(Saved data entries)
--- START ---

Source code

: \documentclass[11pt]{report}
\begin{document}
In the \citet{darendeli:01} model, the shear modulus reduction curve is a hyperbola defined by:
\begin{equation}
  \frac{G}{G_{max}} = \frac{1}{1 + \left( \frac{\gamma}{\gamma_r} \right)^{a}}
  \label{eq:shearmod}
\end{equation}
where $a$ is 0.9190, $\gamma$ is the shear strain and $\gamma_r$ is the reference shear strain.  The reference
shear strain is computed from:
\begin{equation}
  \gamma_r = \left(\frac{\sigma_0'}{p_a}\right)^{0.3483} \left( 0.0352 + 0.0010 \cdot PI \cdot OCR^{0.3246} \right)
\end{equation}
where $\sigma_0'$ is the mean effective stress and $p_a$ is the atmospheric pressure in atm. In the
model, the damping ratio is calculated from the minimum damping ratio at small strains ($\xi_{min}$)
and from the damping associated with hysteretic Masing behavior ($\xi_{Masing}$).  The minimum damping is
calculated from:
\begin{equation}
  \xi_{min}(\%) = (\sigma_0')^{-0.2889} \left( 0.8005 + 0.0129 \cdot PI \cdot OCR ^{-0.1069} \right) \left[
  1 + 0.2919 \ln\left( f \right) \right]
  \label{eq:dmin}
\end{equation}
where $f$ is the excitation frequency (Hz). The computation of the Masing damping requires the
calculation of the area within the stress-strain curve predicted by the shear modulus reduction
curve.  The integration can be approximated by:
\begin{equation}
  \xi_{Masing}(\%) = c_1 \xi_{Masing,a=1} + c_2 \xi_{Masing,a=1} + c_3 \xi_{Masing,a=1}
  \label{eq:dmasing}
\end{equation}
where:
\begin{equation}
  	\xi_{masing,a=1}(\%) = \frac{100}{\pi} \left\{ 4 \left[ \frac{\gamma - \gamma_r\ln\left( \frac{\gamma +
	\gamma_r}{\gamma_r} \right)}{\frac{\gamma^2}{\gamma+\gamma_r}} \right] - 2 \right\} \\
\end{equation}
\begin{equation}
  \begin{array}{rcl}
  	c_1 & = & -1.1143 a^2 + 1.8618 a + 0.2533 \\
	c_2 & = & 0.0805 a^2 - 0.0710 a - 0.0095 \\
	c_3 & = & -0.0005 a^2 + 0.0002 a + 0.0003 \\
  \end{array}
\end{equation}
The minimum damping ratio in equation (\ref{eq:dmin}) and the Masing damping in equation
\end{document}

--- END ---

The answer must be a single number: the count of lines in the entries above that contain "cdot".

2